Rexroth’s project, famously, was technological as well as sociological. The pictures were all shot with the plastic toy “Diana” camera which featured severely limited adjustments and which, compared to today’s multi-megapixel digital images which can be manipulated to an almost infinite degree, recorded relatively little information on each negative. The restrictions set Rexroth free. In an evocative match between her subject matter and her tool, Rexroth recorded a world where contrast gave way to blur and where there were very few straight lines. There is vignetting around what she has called “the sweet spot.” (It is as if Instagram was invented to allow everyone access to some aspects of Rexroth’s vision.) Her design often focuses on a central space which is anticlimactic (as in “Landscape,” where blurry trees and weeds form a garland around emptiness in the middle). The pictures perpetually hint at a world where fragments might come together into fuller narratives, and in that way have seemed over the decades to suggest dreams, if not the vivid landscape of an actual dream, the hazy and incomplete world of dreams remembered in the morning.
The visual field feels very complicated, but there are seldom as many as two things going on at the same time. The pieces of the world we see seem isolated from each other, yet are compositionally often tightly interlocked, as in the elegant design of “Clara in the Closet.” It’s not always clear how contiguous the spaces are or how much space there to move around; there is a Piranesi quality to Rexroth’s domestic architecture. Clara herself is something of a mystery. She might be coming or she might be going; she might be a large woman or a blurry skinny one. In another picture with human subjects, two girls are playing, or parading, in the raking light of the “End of Day.” For Rexroth, it is a crowded picture, though it is still achingly empty in the center. In the foreground, a disconnected hand is gesturing, or making a signal. And what about the other girls’ hands? Are they also signaling? What has meaning and what doesn’t? It also made me wonder as well what the picture might have looked like if Judi Parks had taken it, or, say, if Nancy Rexroth had taken “Choice.”
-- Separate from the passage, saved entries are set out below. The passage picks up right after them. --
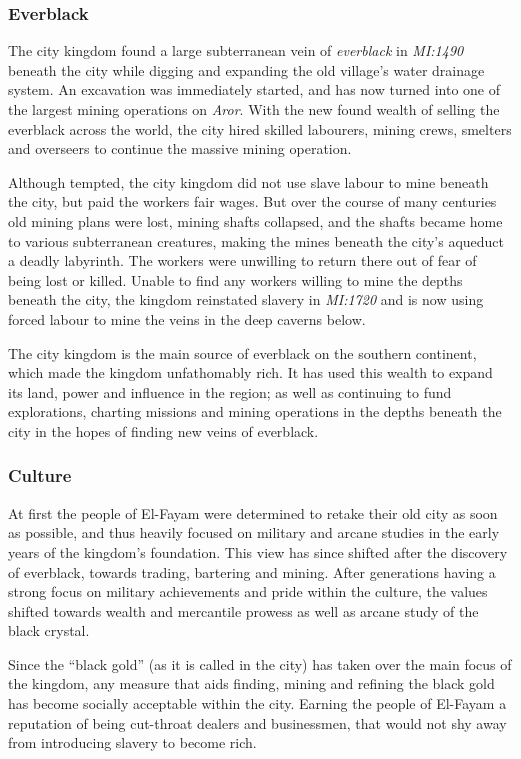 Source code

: \subsubsection*{Everblack}

The city kingdom found a large subterranean vein of \emph{everblack} in
\emph{MI:1490} beneath the city while digging and expanding the old village's
water drainage system. An excavation was immediately started, and has now
turned into one of the largest mining operations on \emph{Aror}. With the new
found wealth of selling the everblack across the world, the city hired skilled
labourers, mining crews, smelters and overseers to continue the massive mining
operation.

Although tempted, the city kingdom did not use slave labour to mine beneath
the city, but paid the workers fair wages. But over the course of many
centuries old mining plans were lost, mining shafts collapsed, and the shafts
became home to various subterranean creatures, making the mines beneath the
city's aqueduct a deadly labyrinth. The workers were unwilling to return
there out of fear of being lost or killed. Unable to find any workers willing
to mine the depths beneath the city, the kingdom reinstated slavery in
\emph{MI:1720} and is now using forced labour to mine the veins in the deep
caverns below.

The city kingdom is the main source of everblack on the southern continent,
which made the kingdom unfathomably rich. It has used this wealth to expand
its land, power and influence in the region; as well as continuing to fund
explorations, charting missions and mining operations in the depths beneath
the city in the hopes of finding new veins of everblack.

\subsubsection*{Culture}

At first the people of El-Fayam were determined to retake their old city as
soon as possible, and thus heavily focused on military and arcane studies in
the early years of the kingdom's foundation. This view has since shifted after
the discovery of everblack, towards trading, bartering and mining. After
generations having a strong focus on military achievements and pride within
the culture, the values shifted towards wealth and mercantile prowess as well
as arcane study of the black crystal.

Since the ``black gold'' (as it is called in the city) has taken over the main
focus of the kingdom, any measure that aids finding, mining and refining the
black gold has become socially acceptable within the city. Earning the people
of El-Fayam a reputation of being cut-throat dealers and businessmen, that
would not shy away from introducing slavery to become rich.

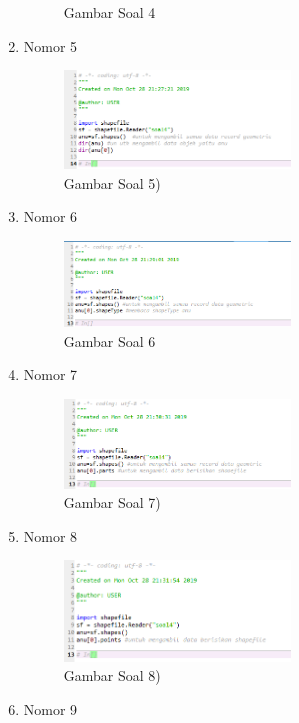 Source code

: \begin{enumerate}
\begin{figure}[H]
  \centering
  \caption{Gambar Soal 4}
 \end{figure}
 \item Nomor 5
 
 \begin{figure}[H]
  \includegraphics[width=6cm]{figures/Tugas3/1174062/Soal5.png}
  \centering
  \caption{Gambar Soal 5)}
 \end{figure}
 \item Nomor 6
 
 \begin{figure}[H]
  \includegraphics[width=6cm]{figures/Tugas3/1174062/Soal6.png}
  \centering
  \caption{Gambar Soal 6}
 \end{figure}
 \item Nomor 7
 
 \begin{figure}[H]
  \includegraphics[width=6cm]{figures/Tugas3/1174062/Soal7.png}
  \centering
  \caption{Gambar Soal 7)}
 \end{figure}
 \item Nomor 8
 
 \begin{figure}[H]
  \includegraphics[width=6cm]{figures/Tugas3/1174062/Soal8.png}
  \centering
  \caption{Gambar Soal 8)}
 \end{figure}
 \item Nomor 9
 

\end{enumerate}
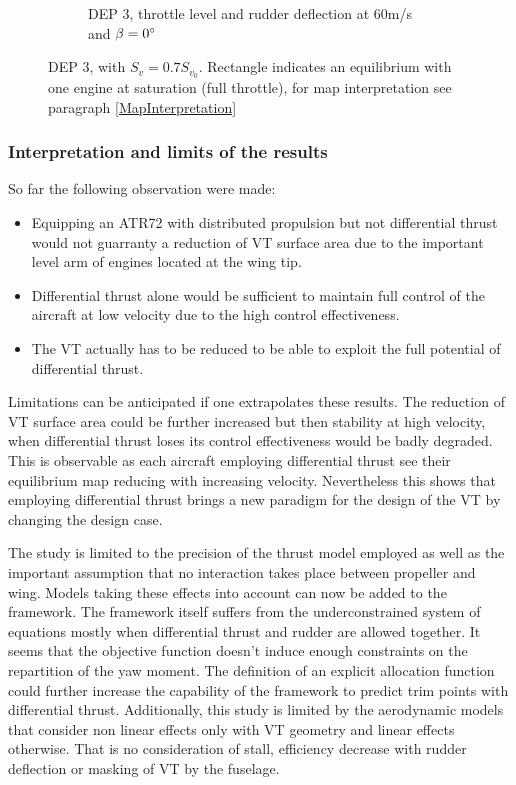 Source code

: \begin{figure}[hbt!]
\begin{subfigure}{0.49\textwidth}
		\caption{DEP 3, throttle level and rudder deflection at 60m/s and $\beta=0\degree$}
		\label{fig:DeflDEPoriginalfin07_15Eng}
	\end{subfigure}
	\caption{DEP 3, with $S_v=0.7S_{v_0}$. Rectangle indicates an equilibrium with one engine at saturation (full throttle), for map interpretation see paragraph \ref{MapInterpretation}}\label{fig:DEPfin07_15enginesMap+Defl}
\end{figure}

\subsubsection{Interpretation and limits of the results}
So far the following observation were made:
\begin{itemize}
	\item Equipping an ATR72 with distributed propulsion but not differential thrust would not guarranty a reduction of VT surface area due to the important level arm of engines located at the wing tip.
	\item Differential thrust alone would be sufficient to maintain full control of the aircraft at low velocity due to the high control effectiveness.
	\item The VT actually has to be reduced to be able to exploit the full potential of differential thrust.
\end{itemize}
\vspace{0.25cm}
Limitations can be anticipated if one extrapolates these results. The reduction of VT surface area could be further increased but then stability at high velocity, when differential thrust loses its control effectiveness would be badly degraded. This is observable as each aircraft employing differential thrust see their equilibrium map reducing with increasing velocity. Nevertheless this shows that employing differential thrust brings a new paradigm for the design of the VT by changing the design case.

The study is limited to the precision of the thrust model employed as well as the important assumption that no interaction takes place between propeller and wing. Models taking these effects into account can now be added to the framework.
The framework itself suffers from the underconstrained system of equations mostly when differential thrust and rudder are allowed together. It seems that the objective function doesn't induce enough constraints on the repartition of the yaw moment. The definition of an explicit allocation function could further increase the capability of the framework to predict trim points with differential thrust. Additionally, this study is limited by the aerodynamic models that consider non linear effects only with VT geometry and linear effects otherwise. That is no consideration of stall, efficiency decrease with rudder deflection or masking of VT by the fuselage.

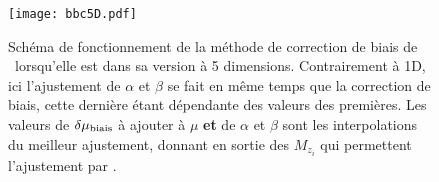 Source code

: \documentclass[../main/main.tex]{subfiles}
\begin{document}
\begin{figure}[]
    \centering
    \texttt{[image: bbc5D.pdf]}
    \caption[Schéma de fonctionnement de la méthode de correction de biais de
    \bbc5D]{Schéma de fonctionnement de la méthode de correction de biais de
        \bbc\ lorsqu'elle est dans sa version à 5 dimensions. Contrairement à
        \bbc1D, ici l'ajustement de $\alpha$ et $\beta$ se fait en même temps
        que la correction de biais, cette dernière étant dépendante des valeurs
        des premières. Les valeurs de $\delta\mu_{\rm biais}$ à ajouter à $\mu$
        \textbf{et} de $\alpha$ et $\beta$ sont les interpolations du meilleur
        ajustement, donnant en sortie des $M_{z_i}$ qui permettent l'ajustement
    par \wfit.}
    \label{fig:bbc5d}
\end{figure}

% 
% 
\end{document}
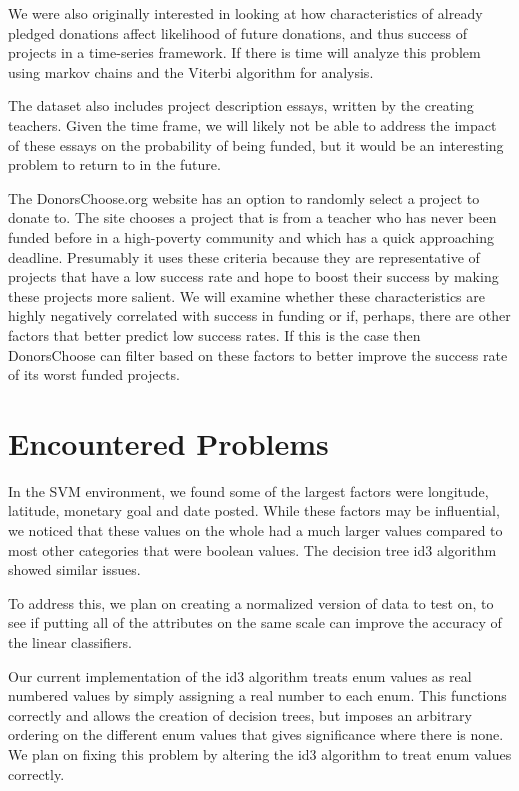 \documentclass{article}
\begin{document}
We were also originally interested in looking at how characteristics of already pledged donations affect likelihood of future donations, and thus success of projects in a time-series framework. If there is time will analyze this problem using markov chains and the Viterbi algorithm for analysis.

The dataset also includes project description essays, written by the creating teachers. Given the time frame, we will likely not be able to address the impact of these essays on the probability of being funded, but it would be an interesting problem to return to in the future.

The DonorsChoose.org website has an option to randomly select a project to donate to. The site chooses a project that is from a teacher who has never been funded before in a high-poverty community and which has a quick approaching deadline. Presumably it uses these criteria because they are representative of projects that have a low success rate and hope to boost their success by making these projects more salient. We will examine whether these characteristics are highly negatively correlated with success in funding or if, perhaps, there are other factors that better predict low success rates. If this is the case then DonorsChoose can filter based on these factors to better improve the success rate of its worst funded projects.

\section{Encountered Problems}

In the SVM environment, we found some of the largest factors were longitude, latitude, monetary goal and date posted.  While these factors may be influential, we noticed that these values on the whole had a much larger values compared to most other categories that were boolean values. The decision tree id3 algorithm showed similar issues.

To address this, we plan on creating a normalized version of data to test on, to see if putting all of the attributes on the same scale can improve the accuracy of the linear classifiers.

Our current implementation of the id3 algorithm treats enum values as real numbered values by simply assigning a real number to each enum. This functions correctly and allows the creation of decision trees, but imposes an arbitrary ordering on the different enum values that gives significance where there is none. We plan on fixing this problem by altering the id3 algorithm to treat enum values correctly.
\end{document}
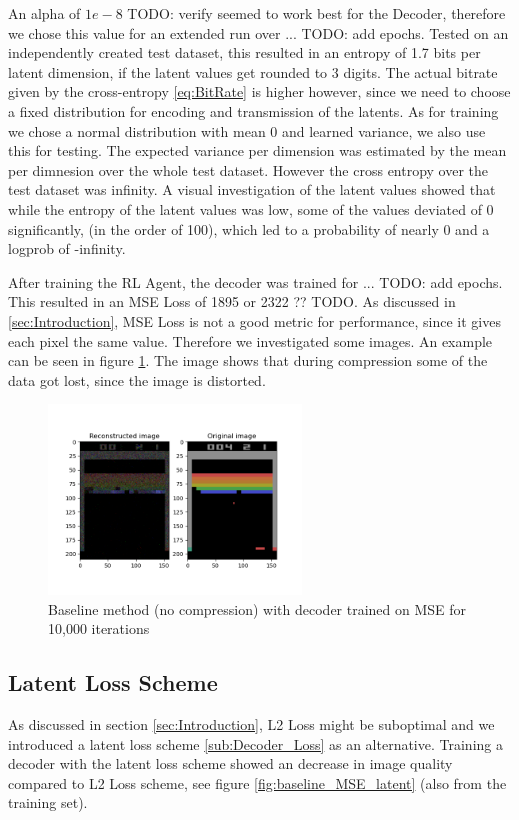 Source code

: An alpha of $1e-8$ TODO: verify seemed to work best for the Decoder, therefore
we chose this value for an extended run over ... TODO: add epochs. Tested on an
independently created test dataset, this resulted in an entropy of 1.7 bits per
latent dimension, if the latent values get rounded to 3 digits. The actual
bitrate given by the cross-entropy \ref{eq:BitRate} is higher however, since
we need to choose a fixed distribution for encoding and transmission of the
latents. As for training we chose a normal distribution with mean 0 and learned
variance, we also use this for testing. The expected variance per dimension was
estimated by the mean per dimnesion over the whole test dataset. However the
cross entropy over the test dataset was infinity. A visual investigation of the
latent values showed that while the entropy of the latent values was low, some
of the values deviated of 0 significantly, (in the order of 100), which led to a
probability of nearly 0 and a logprob of -infinity.

After training the RL Agent, the decoder was trained for ... TODO: add epochs.
This resulted in an MSE Loss of 1895 or 2322 ?? TODO. As discussed in
\ref{sec:Introduction}, MSE Loss is not a good metric for performance, since it
gives each pixel the same value. Therefore we investigated some images. An
example can be seen in figure \ref{fig:final_agent}. The image shows that during
compression some of the data got lost, since the image is distorted.
\begin{figure}[H]
    \centering
    \includegraphics[width=0.6\textwidth]{images/orig_reconstructed_final_agent.png}
    \caption{Baseline method (no compression) with decoder trained on MSE for 10,000 iterations}
    \label{fig:final_agent}
\end{figure}

\subsection{Latent Loss Scheme}
As discussed in section \ref{sec:Introduction}, L2 Loss might be suboptimal and
we introduced a latent loss scheme \ref{sub:Decoder_Loss} as an alternative.
Training a decoder with the latent loss scheme showed an decrease in image
quality compared to L2 Loss scheme, see figure \ref{fig:baseline_MSE_latent}
(also from the training set).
There is a dense minimalism to Rexroth’s photographs. Never having enough to see a complete story, do we as viewers move in to complete them from our own dreams, memories, and fantasies? Or do we find them haunting precisely because they are so incomplete? Though they were taken with a child’s toy, I do not think they encourage us to see as children do. We see the simplicity of the images with the aesthetic and moral sense of an adult, flavoring them with longing and regret.